YOUR GIFTS IN ACTION AT THE UNIVERSITY OF COLORADO ANSCHUTZ MEDICAL CAMPUS
The John H. Tietze Foundation December 2020
Dear Eileen, Judy, Larry and Tyler: Thank you all very much for the Tietze Foundation’s generosity in funding our work. Your support makes our research possible, and I am pleased to share our progress with you. While still making great strides in our work on HIV-1 related to combating latent viruses, in the early months of 2020 we pivoted our efforts to focus on a fundamental topic related to SARS-CoV-2: bats are the animal reservoir for SARS, SARS-CoV-2 and several other lethal viruses. My colleague, James Morrison, and I were very pleased to see our additional work with bats pay off in discovery, and we published our research in September. We have been working on drugs to impact viral life cycles, including viral latency. Latency underlies both the inability to cure HIV-1 and the problem of reactivating latent herpes simplex virus type 1 (HSV-1), which virtually all of us have but in an unfortunate few, such as Mrs. Tietze, reactivates into the brain. Both of these viruses are massively pandemic and the latent DNA state is central for both. In collaboration with colleagues that include Drs. James Morrison, Mamuka Kvaratskhelia and others, we published a paper in the worldleading journal Science regarding our work on HIV-1. It describes an amazing new drug that behaves in an entirely new way against HIV. It acts on the incoming virus just after it enters a cell and before it integrates into the genome to establish latency, and it targets the viral capsid shell. This groundbreaking drug heralds an entirely new kind of treatment for clinicians to employ against HIV and illuminates key, relatively mysterious features of the HIV-1 life cycle. Science is one of the top two scientific journals in the world, and we are proud to see this major paper published, and the accrual of this and similar knowledge helps for all latent viruses. Your support was a key part of these discoveries. I hope you enjoy reading about the impact you have had on our work and on infectious diseases research in greater detail in the following pages. We are truly grateful to have you on our team in the effort to better understand – and better treat – infectious diseases. With gratitude,
Eric M. Poeschla, MD Chief, Division of Infectious Diseases Tim Gill Endowed Chair for AIDS Research
Senolytic drugs and HIV latency Our screen for the senolytic drugs on viral latency of integrated HIV turned up initial effects that were promising in immortalized human T-cell lines. When we looked at primary human T cells (cells fresh from blood), we did not see effects that were potent enough to take forward to further clinical development. We are now waiting to see what further senolytic drugs are developed and if they have strong effects. However, as we have concentrated on drug effects on the virus, the offshoots described below have led to several major successes. In regards to the HIV-1 capsid inhibitor, HSV-1 also has a capsid so we can begin to think about targeting its capsid, too.
Figure. Both HSV-1 and HIV-1 are viruses that generate persistent latent DNA forms, and both have capsid shells that are wrapped inside an outer lipid envelope.
A radically new type of ultra-potent, long-acting antiviral drug As we engage with the COVID-19 pandemic, we know that additional viral pandemics are certain to occur when more viruses cross species barriers from animals to humans. In addition to SARS-CoV-2, no virus illustrates this risk better than HIV-1, for which the proximate source was chimpanzees. It has caused 35 million deaths, and there are 40 million people presently living with HIV. It affects Americans of all walks of life – in fact, the largest single provider of HIV care in the United States is the Veterans Administration.
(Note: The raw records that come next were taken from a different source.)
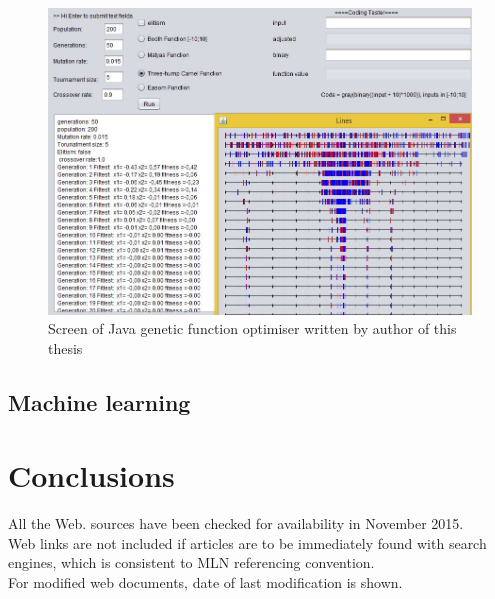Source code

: \documentclass[12pt,twoside,a4paper]{article}
\begin{document}
\begin{figure}[H]
\centering
\includegraphics[width=0.7\paperwidth]{genetic}
\caption{Screen of Java genetic function optimiser written by author of this thesis \cite{morph}}
\end{figure}


\subsection{Machine learning}

\section{Conclusions}






All the Web. sources have been checked for availability in November 2015.\\
Web links are not included if articles are to be immediately found with search engines, which is consistent to MLN referencing convention.\\
For modified web documents, date of last modification is shown.
\end{document}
James Morrison and I were part of a team of researchers in seven American laboratories that made a key discovery about a strikingly innovative addition to the HIV therapeutic armamentarium. The new antiviral drug, a first-in-class capsid inhibitor named GS-6207, is ultrapotent and effective at concentrations a thousand-fold lower than most antiviral drugs. Combining molecular biology, virology, structural biology, high-resolution imaging of HIV-1 in cells and an array of biochemical and biophysical methods, we found that GS-6207 blocks HIV’s ability to infect cells by hyper-stabilizing the virion protein shell as it tries to cross the cytoplasm to enter the nucleus and establish the latent state. The drug’s remarkable potency and other advantageous features are being tested in clinical trials now, with dosing only every six months. This work gets us closer to a “functional cure” for HIV, as we can simply administer drugs like this once or twice a year. Pursuing more high-tech, elaborate or even toxic approaches like gene therapy and bone marrow transplantation will start to become irrelevant.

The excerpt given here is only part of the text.